Material provided: Begin

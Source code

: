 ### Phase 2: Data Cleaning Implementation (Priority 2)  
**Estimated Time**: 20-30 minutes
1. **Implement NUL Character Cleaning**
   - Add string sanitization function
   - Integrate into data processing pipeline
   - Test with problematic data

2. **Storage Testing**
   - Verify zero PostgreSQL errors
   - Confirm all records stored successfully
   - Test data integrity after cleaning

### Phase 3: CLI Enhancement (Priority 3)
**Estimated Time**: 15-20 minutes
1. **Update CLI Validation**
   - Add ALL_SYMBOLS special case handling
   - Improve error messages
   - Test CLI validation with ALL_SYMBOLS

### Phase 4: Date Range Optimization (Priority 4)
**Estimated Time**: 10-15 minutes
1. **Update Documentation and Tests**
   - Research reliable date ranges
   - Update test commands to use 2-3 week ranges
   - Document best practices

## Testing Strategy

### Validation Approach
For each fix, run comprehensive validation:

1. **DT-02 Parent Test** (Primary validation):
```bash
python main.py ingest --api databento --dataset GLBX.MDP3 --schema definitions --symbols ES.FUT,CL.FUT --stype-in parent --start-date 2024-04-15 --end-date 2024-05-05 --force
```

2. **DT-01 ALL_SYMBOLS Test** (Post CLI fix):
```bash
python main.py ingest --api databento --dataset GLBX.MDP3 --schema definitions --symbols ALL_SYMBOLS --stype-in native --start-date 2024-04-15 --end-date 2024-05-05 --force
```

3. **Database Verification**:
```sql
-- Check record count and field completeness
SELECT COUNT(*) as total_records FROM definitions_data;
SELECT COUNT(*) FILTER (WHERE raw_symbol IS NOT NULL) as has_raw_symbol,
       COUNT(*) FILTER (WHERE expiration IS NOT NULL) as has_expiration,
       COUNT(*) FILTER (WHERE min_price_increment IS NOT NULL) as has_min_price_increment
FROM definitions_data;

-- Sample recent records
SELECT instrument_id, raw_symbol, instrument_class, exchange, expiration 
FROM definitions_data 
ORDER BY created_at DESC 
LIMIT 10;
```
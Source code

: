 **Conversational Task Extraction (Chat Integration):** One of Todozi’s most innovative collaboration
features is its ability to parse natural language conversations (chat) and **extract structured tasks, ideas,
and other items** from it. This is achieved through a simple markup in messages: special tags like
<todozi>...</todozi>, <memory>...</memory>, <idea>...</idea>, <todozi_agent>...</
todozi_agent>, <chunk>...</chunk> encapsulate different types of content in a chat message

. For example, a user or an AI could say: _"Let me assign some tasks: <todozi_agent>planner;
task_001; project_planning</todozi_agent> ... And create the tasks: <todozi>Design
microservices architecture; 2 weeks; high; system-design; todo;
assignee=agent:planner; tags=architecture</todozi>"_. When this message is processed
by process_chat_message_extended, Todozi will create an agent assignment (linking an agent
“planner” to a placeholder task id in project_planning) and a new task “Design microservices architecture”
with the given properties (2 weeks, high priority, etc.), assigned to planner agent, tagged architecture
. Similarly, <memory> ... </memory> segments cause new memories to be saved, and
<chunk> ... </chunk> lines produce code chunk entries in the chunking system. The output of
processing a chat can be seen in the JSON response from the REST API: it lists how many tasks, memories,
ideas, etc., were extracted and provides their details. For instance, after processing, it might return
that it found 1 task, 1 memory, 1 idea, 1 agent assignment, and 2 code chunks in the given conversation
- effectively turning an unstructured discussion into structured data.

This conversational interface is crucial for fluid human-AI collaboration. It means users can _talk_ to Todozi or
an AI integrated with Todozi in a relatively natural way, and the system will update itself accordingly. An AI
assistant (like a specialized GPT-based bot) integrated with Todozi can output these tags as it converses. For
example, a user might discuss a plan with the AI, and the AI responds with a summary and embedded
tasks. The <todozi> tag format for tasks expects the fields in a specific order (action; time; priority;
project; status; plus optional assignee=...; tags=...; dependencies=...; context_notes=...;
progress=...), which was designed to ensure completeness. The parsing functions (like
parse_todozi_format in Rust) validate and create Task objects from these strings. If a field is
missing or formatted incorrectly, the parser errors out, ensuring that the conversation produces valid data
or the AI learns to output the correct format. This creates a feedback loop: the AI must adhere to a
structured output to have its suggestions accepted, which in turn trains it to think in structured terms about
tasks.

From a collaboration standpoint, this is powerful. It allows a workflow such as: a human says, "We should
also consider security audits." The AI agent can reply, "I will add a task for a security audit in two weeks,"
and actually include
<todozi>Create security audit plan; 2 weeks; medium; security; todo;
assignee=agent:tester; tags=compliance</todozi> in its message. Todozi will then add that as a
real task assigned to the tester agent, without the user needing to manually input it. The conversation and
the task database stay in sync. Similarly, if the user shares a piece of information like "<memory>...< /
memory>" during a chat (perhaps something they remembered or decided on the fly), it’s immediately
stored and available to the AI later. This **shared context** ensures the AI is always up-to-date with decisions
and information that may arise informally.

Material provided: End

Task goal: Above are some lines. Repeat exactly, and only, those from the line that has "- Update test" through the line that has "task_001; project_planning</todozi_agent> ...".

Completed task:
   - Update test commands to use 2-3 week ranges
   - Document best practices

## Testing Strategy

### Validation Approach
For each fix, run comprehensive validation:

1. **DT-02 Parent Test** (Primary validation):
```bash
python main.py ingest --api databento --dataset GLBX.MDP3 --schema definitions --symbols ES.FUT,CL.FUT --stype-in parent --start-date 2024-04-15 --end-date 2024-05-05 --force
```

2. **DT-01 ALL_SYMBOLS Test** (Post CLI fix):
```bash
python main.py ingest --api databento --dataset GLBX.MDP3 --schema definitions --symbols ALL_SYMBOLS --stype-in native --start-date 2024-04-15 --end-date 2024-05-05 --force
```

3. **Database Verification**:
```sql
-- Check record count and field completeness
SELECT COUNT(*) as total_records FROM definitions_data;
SELECT COUNT(*) FILTER (WHERE raw_symbol IS NOT NULL) as has_raw_symbol,
       COUNT(*) FILTER (WHERE expiration IS NOT NULL) as has_expiration,
       COUNT(*) FILTER (WHERE min_price_increment IS NOT NULL) as has_min_price_increment
FROM definitions_data;

-- Sample recent records
SELECT instrument_id, raw_symbol, instrument_class, exchange, expiration 
FROM definitions_data 
ORDER BY created_at DESC 
LIMIT 10;
```
Source code

: **Conversational Task Extraction (Chat Integration):** One of Todozi’s most innovative collaboration
features is its ability to parse natural language conversations (chat) and **extract structured tasks, ideas,
and other items** from it. This is achieved through a simple markup in messages: special tags like
<todozi>...</todozi>, <memory>...</memory>, <idea>...</idea>, <todozi_agent>...</
todozi_agent>, <chunk>...</chunk> encapsulate different types of content in a chat message

. For example, a user or an AI could say: _"Let me assign some tasks: <todozi_agent>planner;
task_001; project_planning</todozi_agent> ... And create the tasks: <todozi>Design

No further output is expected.